Listed records below:
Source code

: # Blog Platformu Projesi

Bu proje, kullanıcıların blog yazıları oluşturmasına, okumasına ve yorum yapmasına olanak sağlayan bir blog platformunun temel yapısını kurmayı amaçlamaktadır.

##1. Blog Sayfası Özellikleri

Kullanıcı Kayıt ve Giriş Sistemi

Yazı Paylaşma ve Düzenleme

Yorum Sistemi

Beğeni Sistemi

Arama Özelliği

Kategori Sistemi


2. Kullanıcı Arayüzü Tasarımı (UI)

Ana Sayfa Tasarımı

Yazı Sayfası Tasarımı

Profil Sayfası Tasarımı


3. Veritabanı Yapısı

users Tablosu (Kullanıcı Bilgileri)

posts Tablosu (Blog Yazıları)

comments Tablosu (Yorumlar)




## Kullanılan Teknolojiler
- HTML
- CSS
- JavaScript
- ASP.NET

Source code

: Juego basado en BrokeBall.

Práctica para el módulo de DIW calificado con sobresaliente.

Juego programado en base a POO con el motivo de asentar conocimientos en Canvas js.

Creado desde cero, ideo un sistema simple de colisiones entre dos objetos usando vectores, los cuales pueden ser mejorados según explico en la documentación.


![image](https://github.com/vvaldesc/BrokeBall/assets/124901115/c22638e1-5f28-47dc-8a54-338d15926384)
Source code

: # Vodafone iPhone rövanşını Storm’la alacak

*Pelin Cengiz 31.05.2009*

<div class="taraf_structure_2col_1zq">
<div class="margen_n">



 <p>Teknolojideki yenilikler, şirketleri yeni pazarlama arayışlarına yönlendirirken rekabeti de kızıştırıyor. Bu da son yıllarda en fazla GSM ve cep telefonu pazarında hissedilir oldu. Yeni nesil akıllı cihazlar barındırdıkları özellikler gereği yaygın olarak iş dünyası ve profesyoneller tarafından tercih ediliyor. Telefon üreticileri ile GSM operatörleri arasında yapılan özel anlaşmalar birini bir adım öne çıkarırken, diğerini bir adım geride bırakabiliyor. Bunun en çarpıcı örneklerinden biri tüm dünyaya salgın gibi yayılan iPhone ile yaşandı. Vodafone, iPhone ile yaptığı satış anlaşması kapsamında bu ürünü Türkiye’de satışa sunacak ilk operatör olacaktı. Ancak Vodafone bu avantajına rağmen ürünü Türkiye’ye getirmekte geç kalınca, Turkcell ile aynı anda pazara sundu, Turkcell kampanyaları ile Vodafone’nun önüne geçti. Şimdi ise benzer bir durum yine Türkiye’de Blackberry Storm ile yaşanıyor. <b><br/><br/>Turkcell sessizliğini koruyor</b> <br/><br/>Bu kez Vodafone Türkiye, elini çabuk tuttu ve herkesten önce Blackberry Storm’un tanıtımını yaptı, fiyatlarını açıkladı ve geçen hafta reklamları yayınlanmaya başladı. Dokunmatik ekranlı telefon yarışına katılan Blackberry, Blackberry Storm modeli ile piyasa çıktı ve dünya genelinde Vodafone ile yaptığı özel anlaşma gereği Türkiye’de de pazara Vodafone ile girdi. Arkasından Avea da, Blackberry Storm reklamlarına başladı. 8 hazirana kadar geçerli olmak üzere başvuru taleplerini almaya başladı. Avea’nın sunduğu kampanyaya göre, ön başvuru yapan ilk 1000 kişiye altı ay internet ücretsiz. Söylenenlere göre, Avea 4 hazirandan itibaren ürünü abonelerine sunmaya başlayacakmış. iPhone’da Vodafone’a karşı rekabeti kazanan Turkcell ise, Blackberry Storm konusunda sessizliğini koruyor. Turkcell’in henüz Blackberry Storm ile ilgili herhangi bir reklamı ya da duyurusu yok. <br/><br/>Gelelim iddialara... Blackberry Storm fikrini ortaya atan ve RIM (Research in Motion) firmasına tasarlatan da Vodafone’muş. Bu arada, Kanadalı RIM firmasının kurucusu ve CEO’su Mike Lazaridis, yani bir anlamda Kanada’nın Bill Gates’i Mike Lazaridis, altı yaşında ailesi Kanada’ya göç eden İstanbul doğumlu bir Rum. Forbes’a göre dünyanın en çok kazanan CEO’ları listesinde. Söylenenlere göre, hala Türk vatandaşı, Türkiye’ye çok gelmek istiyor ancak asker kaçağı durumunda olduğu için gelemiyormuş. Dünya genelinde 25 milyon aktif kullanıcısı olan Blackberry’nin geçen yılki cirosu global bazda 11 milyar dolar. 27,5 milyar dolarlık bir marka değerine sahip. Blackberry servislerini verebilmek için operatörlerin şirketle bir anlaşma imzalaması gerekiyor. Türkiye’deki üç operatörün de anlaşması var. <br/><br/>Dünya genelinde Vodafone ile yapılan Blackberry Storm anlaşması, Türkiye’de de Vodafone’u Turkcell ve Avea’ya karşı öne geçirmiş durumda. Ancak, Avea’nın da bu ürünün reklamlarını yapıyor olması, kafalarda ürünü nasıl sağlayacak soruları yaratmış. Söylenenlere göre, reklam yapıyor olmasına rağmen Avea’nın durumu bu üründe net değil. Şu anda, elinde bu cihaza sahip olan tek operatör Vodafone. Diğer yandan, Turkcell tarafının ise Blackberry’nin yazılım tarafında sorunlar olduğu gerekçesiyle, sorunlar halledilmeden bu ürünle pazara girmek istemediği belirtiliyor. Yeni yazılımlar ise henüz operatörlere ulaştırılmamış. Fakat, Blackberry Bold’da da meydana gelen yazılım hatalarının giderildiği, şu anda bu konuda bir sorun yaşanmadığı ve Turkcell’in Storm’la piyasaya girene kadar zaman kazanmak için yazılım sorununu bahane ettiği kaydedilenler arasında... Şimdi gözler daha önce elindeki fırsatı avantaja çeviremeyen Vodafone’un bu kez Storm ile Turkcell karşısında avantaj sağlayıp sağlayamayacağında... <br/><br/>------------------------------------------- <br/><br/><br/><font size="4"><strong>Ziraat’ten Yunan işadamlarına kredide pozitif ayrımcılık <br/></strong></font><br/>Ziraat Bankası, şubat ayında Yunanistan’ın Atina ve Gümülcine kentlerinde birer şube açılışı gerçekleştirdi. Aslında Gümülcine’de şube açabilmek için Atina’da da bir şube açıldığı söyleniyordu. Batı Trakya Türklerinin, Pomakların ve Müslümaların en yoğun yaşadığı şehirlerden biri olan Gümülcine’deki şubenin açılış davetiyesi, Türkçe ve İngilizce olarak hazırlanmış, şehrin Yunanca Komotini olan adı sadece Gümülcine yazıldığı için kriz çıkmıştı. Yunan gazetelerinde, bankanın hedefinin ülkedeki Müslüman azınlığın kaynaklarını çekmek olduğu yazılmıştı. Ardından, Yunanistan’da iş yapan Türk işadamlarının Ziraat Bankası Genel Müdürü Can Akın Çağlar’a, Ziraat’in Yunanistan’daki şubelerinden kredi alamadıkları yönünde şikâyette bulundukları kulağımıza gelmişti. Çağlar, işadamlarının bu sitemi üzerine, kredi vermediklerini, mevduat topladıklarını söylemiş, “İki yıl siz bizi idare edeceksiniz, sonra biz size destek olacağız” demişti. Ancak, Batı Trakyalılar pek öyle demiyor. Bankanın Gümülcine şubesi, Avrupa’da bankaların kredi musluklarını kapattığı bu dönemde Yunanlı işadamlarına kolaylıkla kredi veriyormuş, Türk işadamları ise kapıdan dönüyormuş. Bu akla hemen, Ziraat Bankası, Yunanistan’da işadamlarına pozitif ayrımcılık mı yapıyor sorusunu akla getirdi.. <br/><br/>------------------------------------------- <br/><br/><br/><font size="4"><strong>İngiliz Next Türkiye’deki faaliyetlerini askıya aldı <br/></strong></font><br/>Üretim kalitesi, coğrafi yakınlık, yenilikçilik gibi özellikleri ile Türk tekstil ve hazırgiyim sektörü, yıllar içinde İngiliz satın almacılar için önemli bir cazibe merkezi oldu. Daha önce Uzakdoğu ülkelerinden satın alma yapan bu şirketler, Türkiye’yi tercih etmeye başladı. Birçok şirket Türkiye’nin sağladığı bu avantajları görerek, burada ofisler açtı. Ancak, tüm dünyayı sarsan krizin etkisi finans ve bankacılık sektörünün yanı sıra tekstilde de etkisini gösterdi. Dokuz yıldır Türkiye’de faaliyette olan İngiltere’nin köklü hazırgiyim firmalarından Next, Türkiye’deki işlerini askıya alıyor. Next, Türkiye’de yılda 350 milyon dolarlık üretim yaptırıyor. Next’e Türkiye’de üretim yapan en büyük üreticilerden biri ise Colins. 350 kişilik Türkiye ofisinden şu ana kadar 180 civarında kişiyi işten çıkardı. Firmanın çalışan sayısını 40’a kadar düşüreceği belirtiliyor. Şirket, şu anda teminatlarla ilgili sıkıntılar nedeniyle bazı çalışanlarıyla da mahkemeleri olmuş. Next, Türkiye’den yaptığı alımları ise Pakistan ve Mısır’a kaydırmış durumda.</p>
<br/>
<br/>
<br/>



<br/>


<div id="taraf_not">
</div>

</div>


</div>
End of Listed records.
* **Exercise goal**
Using the material above, quote the first line and each line after it, stopping at and including the line that holds "##1. Blog Sayfası Özellikleri".

* **Answer space**
Source code

: # Blog Platformu Projesi

Bu proje, kullanıcıların blog yazıları oluşturmasına, okumasına ve yorum yapmasına olanak sağlayan bir blog platformunun temel yapısını kurmayı amaçlamaktadır.

##1. Blog Sayfası Özellikleri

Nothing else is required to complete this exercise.